If some one lets you get in to CC with there current necrons, they deserve to be over run!

And there Soulless robots, not emotionless. They don't show emotion because they don't have an actual face, but they are still beings that at one point had souls and lives like every one els.

I would like to see a nice increase in the unit options and upgrade options as well, as stated in there current fluff they are just beginning to awaken so it would be nice to see what a few more tomb worlds opening up from nosy Imperium cogboys can bring around.


----------



## NecronCowboy (Jan 8, 2009)

JokerGod said:


> If some one lets you get in to CC with there current necrons, they deserve to be over run!


I completely dissagree with this, CC in inevitable in my opinion.


----------



## JokerGod (Jan 21, 2009)

NecronCowboy said:


> I completely dissagree with this, CC in inevitable in my opinion.


I first started playing 40K with Necrons when I got back in to it a year or so ago, I will admit my first few games was CC horror, but once I learned about the game my Warriors never got in to CC with anything unless I wanted them to.

Its not hard to do once you learn how to play the army.


----------



## NecronCowboy (Jan 8, 2009)

JokerGod said:


> I first started playing 40K with Necrons when I got back in to it a year or so ago, I will admit my first few games was CC horror, but once I learned about the game my Warriors never got in to CC with anything unless I wanted them to.
> 
> Its not hard to do once you learn how to play the army.
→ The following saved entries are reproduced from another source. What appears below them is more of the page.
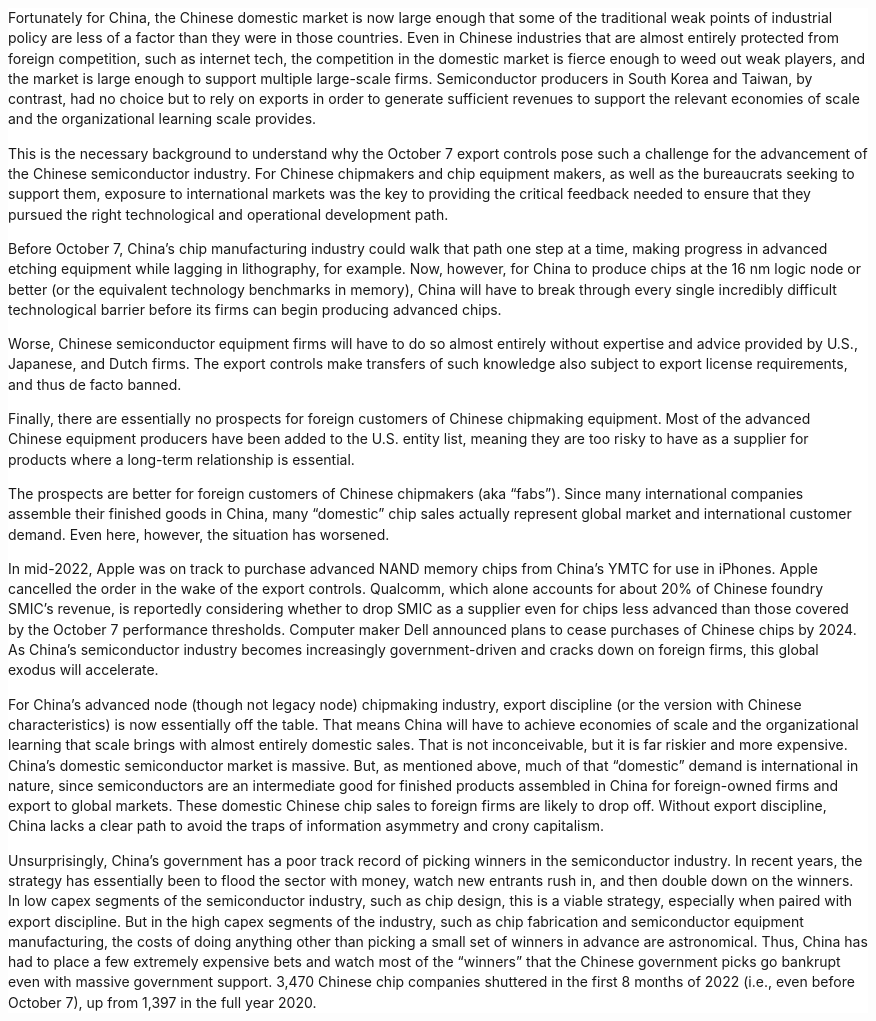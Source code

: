 Fortunately for China, the Chinese domestic market is now large enough that some of the traditional weak points of industrial policy are less of a factor than they were in those countries. Even in Chinese industries that are almost entirely protected from foreign competition, such as internet tech, the competition in the domestic market is fierce enough to weed out weak players, and the market is large enough to support multiple large-scale firms. Semiconductor producers in South Korea and Taiwan, by contrast, had no choice but to rely on exports in order to generate sufficient revenues to support the relevant economies of scale and the organizational learning scale provides.

This is the necessary background to understand why the October 7 export controls pose such a challenge for the advancement of the Chinese semiconductor industry. For Chinese chipmakers and chip equipment makers, as well as the bureaucrats seeking to support them, exposure to international markets was the key to providing the critical feedback needed to ensure that they pursued the right technological and operational development path.

Before October 7, China’s chip manufacturing industry could walk that path one step at a time, making progress in advanced etching equipment while lagging in lithography, for example. Now, however, for China to produce chips at the 16 nm logic node or better (or the equivalent technology benchmarks in memory), China will have to break through every single incredibly difficult technological barrier before its firms can begin producing advanced chips.

Worse, Chinese semiconductor equipment firms will have to do so almost entirely without expertise and advice provided by U.S., Japanese, and Dutch firms. The export controls make transfers of such knowledge also subject to export license requirements, and thus de facto banned.

Finally, there are essentially no prospects for foreign customers of Chinese chipmaking equipment. Most of the advanced Chinese equipment producers have been added to the U.S. entity list, meaning they are too risky to have as a supplier for products where a long-term relationship is essential.

The prospects are better for foreign customers of Chinese chipmakers (aka “fabs”). Since many international companies assemble their finished goods in China, many “domestic” chip sales actually represent global market and international customer demand. Even here, however, the situation has worsened.

In mid-2022, Apple was on track to purchase advanced NAND memory chips from China’s YMTC for use in iPhones. Apple cancelled the order in the wake of the export controls. Qualcomm, which alone accounts for about 20% of Chinese foundry SMIC’s revenue, is reportedly considering whether to drop SMIC as a supplier even for chips less advanced than those covered by the October 7 performance thresholds. Computer maker Dell announced plans to cease purchases of Chinese chips by 2024. As China’s semiconductor industry becomes increasingly government-driven and cracks down on foreign firms, this global exodus will accelerate.

For China’s advanced node (though not legacy node) chipmaking industry, export discipline (or the version with Chinese characteristics) is now essentially off the table. That means China will have to achieve economies of scale and the organizational learning that scale brings with almost entirely domestic sales. That is not inconceivable, but it is far riskier and more expensive. China’s domestic semiconductor market is massive. But, as mentioned above, much of that “domestic” demand is international in nature, since semiconductors are an intermediate good for finished products assembled in China for foreign-owned firms and export to global markets. These domestic Chinese chip sales to foreign firms are likely to drop off. Without export discipline, China lacks a clear path to avoid the traps of information asymmetry and crony capitalism.

Unsurprisingly, China’s government has a poor track record of picking winners in the semiconductor industry. In recent years, the strategy has essentially been to flood the sector with money, watch new entrants rush in, and then double down on the winners. In low capex segments of the semiconductor industry, such as chip design, this is a viable strategy, especially when paired with export discipline. But in the high capex segments of the industry, such as chip fabrication and semiconductor equipment manufacturing, the costs of doing anything other than picking a small set of winners in advance are astronomical. Thus, China has had to place a few extremely expensive bets and watch most of the “winners” that the Chinese government picks go bankrupt even with massive government support. 3,470 Chinese chip companies shuttered in the first 8 months of 2022 (i.e., even before October 7), up from 1,397 in the full year 2020.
I agree about the warriors, if played right they should stay out of CC, but for me this requires me using other units to prevent that, like wraiths who still suffer from the problem I described. FNP would make our guys so much better in CC.


----------



## JokerGod (Jan 21, 2009)

NecronCowboy said:


> I agree about the warriors, if played right they should stay out of CC, but for me this requires me using other units to prevent that, like wraiths who still suffer from the problem I described. FNP would make our guys so much better in CC.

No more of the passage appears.